The data below:

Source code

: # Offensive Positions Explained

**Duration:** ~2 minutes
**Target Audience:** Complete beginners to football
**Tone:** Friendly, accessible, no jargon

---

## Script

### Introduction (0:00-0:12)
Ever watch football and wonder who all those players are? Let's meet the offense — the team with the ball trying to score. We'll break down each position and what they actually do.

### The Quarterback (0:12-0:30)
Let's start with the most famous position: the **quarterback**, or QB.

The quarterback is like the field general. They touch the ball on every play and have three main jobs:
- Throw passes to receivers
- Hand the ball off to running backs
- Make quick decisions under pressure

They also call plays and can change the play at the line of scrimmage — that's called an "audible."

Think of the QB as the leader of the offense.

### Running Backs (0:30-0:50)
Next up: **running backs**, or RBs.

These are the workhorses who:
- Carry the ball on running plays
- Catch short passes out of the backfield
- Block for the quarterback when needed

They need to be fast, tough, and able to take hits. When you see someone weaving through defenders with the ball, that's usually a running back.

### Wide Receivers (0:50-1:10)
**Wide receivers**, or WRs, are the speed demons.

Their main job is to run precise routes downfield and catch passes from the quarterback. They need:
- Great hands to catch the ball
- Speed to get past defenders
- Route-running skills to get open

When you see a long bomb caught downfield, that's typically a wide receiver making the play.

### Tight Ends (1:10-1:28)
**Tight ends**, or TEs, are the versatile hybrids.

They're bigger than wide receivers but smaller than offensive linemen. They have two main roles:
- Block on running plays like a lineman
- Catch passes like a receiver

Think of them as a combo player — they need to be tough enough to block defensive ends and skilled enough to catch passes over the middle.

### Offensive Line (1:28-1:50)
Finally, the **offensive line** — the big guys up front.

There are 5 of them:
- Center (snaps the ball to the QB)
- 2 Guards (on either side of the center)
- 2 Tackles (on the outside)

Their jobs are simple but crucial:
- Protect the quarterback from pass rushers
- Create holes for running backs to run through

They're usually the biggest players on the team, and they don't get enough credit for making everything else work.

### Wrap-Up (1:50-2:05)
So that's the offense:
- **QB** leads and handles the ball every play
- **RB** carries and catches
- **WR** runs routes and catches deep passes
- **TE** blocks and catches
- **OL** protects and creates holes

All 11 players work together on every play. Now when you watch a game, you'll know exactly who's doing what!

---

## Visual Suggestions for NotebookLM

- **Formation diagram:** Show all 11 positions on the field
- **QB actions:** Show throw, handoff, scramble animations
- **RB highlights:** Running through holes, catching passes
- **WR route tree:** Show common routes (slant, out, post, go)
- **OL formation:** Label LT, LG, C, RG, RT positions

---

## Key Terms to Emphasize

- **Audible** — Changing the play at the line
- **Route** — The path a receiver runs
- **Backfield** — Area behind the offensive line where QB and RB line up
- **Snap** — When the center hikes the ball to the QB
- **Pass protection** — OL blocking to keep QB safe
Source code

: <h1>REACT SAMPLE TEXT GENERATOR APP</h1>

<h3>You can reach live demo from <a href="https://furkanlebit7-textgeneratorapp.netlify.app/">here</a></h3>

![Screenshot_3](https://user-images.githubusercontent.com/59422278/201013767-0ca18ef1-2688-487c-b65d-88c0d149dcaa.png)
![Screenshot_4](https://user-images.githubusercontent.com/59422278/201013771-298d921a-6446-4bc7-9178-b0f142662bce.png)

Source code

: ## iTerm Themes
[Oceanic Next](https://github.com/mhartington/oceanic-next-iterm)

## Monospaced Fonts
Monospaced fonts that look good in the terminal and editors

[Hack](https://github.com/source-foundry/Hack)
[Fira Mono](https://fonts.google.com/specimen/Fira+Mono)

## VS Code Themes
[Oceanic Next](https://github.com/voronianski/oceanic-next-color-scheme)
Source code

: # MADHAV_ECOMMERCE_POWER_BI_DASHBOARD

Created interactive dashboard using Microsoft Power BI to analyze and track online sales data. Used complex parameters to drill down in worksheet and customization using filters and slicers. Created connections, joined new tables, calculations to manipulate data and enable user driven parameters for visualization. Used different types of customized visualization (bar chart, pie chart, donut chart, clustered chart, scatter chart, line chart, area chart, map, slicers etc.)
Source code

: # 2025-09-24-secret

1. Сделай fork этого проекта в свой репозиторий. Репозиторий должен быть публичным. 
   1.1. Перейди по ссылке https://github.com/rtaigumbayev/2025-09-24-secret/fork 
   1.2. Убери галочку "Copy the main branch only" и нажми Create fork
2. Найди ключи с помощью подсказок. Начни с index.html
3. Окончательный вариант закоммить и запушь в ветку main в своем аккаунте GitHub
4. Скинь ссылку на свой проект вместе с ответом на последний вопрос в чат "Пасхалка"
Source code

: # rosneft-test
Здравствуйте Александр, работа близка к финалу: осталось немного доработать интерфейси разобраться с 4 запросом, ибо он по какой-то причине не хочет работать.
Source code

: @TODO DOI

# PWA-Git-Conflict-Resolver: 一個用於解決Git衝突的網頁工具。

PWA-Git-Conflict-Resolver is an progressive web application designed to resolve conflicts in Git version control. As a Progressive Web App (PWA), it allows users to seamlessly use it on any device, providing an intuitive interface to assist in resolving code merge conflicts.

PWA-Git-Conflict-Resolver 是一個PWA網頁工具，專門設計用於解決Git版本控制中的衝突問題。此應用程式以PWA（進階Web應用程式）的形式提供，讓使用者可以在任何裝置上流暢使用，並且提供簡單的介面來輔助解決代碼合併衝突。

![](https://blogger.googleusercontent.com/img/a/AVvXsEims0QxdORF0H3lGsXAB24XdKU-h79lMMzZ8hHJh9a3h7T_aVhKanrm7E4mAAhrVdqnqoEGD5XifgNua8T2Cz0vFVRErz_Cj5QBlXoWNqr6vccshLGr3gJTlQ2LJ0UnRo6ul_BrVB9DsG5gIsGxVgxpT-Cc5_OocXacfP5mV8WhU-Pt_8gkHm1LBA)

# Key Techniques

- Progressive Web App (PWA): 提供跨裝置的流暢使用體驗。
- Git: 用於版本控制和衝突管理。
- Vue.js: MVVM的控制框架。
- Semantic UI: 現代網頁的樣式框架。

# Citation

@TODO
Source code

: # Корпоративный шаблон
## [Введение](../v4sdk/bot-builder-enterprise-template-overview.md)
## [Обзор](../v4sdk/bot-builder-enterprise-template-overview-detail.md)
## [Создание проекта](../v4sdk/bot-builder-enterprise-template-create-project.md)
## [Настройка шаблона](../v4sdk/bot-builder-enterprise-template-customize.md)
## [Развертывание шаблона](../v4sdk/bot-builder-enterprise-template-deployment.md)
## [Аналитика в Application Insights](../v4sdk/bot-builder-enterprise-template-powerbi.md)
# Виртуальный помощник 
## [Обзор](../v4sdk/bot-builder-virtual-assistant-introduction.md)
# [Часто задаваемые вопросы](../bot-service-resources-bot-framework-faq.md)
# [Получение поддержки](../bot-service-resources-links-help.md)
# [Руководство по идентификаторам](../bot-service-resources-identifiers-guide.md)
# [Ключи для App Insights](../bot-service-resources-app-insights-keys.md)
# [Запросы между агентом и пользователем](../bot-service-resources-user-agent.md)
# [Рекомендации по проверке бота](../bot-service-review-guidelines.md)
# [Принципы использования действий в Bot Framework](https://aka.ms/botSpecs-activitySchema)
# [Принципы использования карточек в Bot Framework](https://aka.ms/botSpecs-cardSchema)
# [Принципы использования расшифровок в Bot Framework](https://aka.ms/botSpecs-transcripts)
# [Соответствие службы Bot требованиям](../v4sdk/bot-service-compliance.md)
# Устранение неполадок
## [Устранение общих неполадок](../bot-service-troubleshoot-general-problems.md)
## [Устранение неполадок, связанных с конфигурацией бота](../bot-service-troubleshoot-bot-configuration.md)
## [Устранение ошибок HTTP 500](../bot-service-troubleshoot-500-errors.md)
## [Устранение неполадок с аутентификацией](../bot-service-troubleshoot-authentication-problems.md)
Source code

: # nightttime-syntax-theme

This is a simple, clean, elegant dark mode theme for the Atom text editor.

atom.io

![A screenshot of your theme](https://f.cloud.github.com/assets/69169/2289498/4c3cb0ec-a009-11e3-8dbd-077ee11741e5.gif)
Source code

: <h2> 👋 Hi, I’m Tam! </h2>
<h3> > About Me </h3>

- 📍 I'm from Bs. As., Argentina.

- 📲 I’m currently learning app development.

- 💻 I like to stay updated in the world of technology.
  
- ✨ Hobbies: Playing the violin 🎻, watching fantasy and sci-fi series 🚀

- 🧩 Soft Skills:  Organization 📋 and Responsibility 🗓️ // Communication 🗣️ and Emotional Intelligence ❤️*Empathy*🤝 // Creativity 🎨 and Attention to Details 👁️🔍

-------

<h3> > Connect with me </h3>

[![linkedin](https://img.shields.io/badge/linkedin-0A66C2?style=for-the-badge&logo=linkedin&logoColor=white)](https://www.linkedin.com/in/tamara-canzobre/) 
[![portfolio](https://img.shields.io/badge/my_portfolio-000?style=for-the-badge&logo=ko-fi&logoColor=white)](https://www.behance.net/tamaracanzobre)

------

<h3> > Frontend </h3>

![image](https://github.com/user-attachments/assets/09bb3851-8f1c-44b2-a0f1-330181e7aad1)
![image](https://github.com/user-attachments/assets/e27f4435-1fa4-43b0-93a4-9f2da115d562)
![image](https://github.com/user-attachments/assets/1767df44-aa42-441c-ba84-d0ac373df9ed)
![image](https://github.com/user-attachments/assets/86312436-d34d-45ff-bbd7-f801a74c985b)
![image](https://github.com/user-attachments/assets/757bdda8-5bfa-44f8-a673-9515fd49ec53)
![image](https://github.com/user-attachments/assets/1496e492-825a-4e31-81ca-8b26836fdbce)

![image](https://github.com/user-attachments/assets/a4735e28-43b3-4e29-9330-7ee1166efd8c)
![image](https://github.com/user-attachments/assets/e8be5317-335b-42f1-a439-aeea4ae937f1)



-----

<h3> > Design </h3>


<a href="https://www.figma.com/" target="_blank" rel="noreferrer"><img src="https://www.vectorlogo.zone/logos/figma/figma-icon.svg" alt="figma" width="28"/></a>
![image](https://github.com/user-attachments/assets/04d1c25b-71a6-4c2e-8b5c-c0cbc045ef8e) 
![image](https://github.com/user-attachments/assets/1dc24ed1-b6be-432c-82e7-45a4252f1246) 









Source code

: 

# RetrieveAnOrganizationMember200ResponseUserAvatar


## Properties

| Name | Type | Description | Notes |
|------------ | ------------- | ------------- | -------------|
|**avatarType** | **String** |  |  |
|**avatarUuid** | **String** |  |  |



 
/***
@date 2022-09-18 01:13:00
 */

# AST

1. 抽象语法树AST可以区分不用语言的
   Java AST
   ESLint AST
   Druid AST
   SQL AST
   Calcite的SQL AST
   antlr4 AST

End of The data.

What the task requires -
In the records above, find the lines containing "Conflict" and copy them.

Output of the exercise -
# PWA-Git-Conflict-Resolver: 一個用於解決Git衝突的網頁工具。
PWA-Git-Conflict-Resolver is an progressive web application designed to resolve conflicts in Git version control. As a Progressive Web App (PWA), it allows users to seamlessly use it on any device, providing an intuitive interface to assist in resolving code merge conflicts.
PWA-Git-Conflict-Resolver 是一個PWA網頁工具，專門設計用於解決Git版本控制中的衝突問題。此應用程式以PWA（進階Web應用程式）的形式提供，讓使用者可以在任何裝置上流暢使用，並且提供簡單的介面來輔助解決代碼合併衝突。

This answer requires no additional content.